# The problem
Give back an exact copy of the listing that follows, without the pictures.

*****

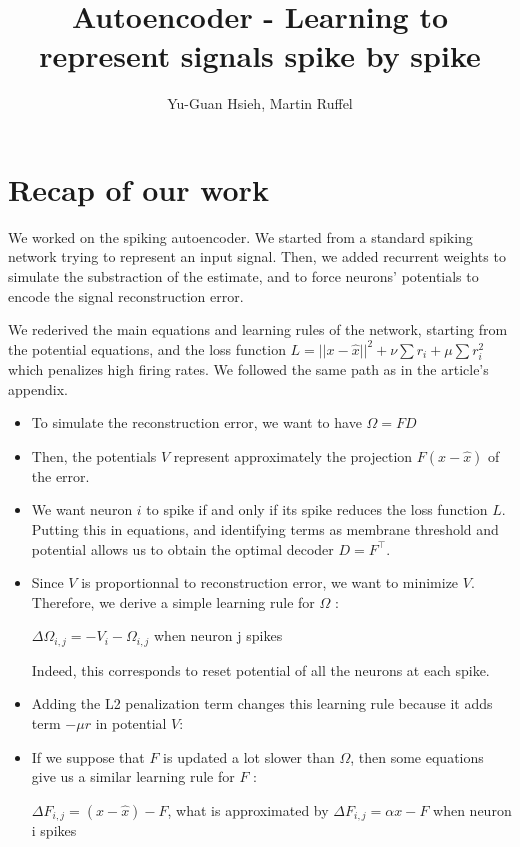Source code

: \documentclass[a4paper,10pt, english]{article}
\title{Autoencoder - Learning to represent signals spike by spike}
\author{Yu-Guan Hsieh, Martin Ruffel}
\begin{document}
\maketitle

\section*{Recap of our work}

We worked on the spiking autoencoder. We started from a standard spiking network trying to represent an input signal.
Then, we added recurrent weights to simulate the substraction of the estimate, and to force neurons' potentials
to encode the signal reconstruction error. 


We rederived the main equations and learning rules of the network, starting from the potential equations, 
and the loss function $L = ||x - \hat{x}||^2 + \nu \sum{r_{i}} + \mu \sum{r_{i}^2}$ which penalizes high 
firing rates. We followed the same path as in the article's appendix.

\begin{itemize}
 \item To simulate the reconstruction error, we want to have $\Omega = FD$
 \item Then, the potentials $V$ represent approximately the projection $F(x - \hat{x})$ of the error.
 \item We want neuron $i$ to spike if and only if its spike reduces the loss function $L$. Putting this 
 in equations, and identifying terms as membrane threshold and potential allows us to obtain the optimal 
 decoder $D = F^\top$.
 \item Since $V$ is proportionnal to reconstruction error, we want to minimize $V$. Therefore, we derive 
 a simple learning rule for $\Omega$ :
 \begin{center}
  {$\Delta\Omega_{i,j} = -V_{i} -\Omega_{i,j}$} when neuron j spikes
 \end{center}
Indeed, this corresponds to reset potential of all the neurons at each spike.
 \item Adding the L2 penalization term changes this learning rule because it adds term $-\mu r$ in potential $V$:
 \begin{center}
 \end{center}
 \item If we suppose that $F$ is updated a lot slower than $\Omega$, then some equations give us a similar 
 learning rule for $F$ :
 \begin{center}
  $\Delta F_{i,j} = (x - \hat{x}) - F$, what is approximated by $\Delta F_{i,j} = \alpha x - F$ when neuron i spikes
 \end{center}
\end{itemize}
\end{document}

*****

# Finished exercise
Source code

: \documentclass[a4paper,10pt, english]{article}
\title{Autoencoder - Learning to represent signals spike by spike}
\author{Yu-Guan Hsieh, Martin Ruffel}
\begin{document}
\maketitle

\section*{Recap of our work}

We worked on the spiking autoencoder. We started from a standard spiking network trying to represent an input signal.
Then, we added recurrent weights to simulate the substraction of the estimate, and to force neurons' potentials
to encode the signal reconstruction error. 


We rederived the main equations and learning rules of the network, starting from the potential equations, 
and the loss function $L = ||x - \hat{x}||^2 + \nu \sum{r_{i}} + \mu \sum{r_{i}^2}$ which penalizes high 
firing rates. We followed the same path as in the article's appendix.

\begin{itemize}
 \item To simulate the reconstruction error, we want to have $\Omega = FD$
 \item Then, the potentials $V$ represent approximately the projection $F(x - \hat{x})$ of the error.
 \item We want neuron $i$ to spike if and only if its spike reduces the loss function $L$. Putting this 
 in equations, and identifying terms as membrane threshold and potential allows us to obtain the optimal 
 decoder $D = F^\top$.
 \item Since $V$ is proportionnal to reconstruction error, we want to minimize $V$. Therefore, we derive 
 a simple learning rule for $\Omega$ :
 \begin{center}
  {$\Delta\Omega_{i,j} = -V_{i} -\Omega_{i,j}$} when neuron j spikes
 \end{center}
Indeed, this corresponds to reset potential of all the neurons at each spike.
 \item Adding the L2 penalization term changes this learning rule because it adds term $-\mu r$ in potential $V$:
 \begin{center}
 \end{center}
 \item If we suppose that $F$ is updated a lot slower than $\Omega$, then some equations give us a similar 
 learning rule for $F$ :
 \begin{center}
  $\Delta F_{i,j} = (x - \hat{x}) - F$, what is approximated by $\Delta F_{i,j} = \alpha x - F$ when neuron i spikes
 \end{center}
\end{itemize}
\end{document}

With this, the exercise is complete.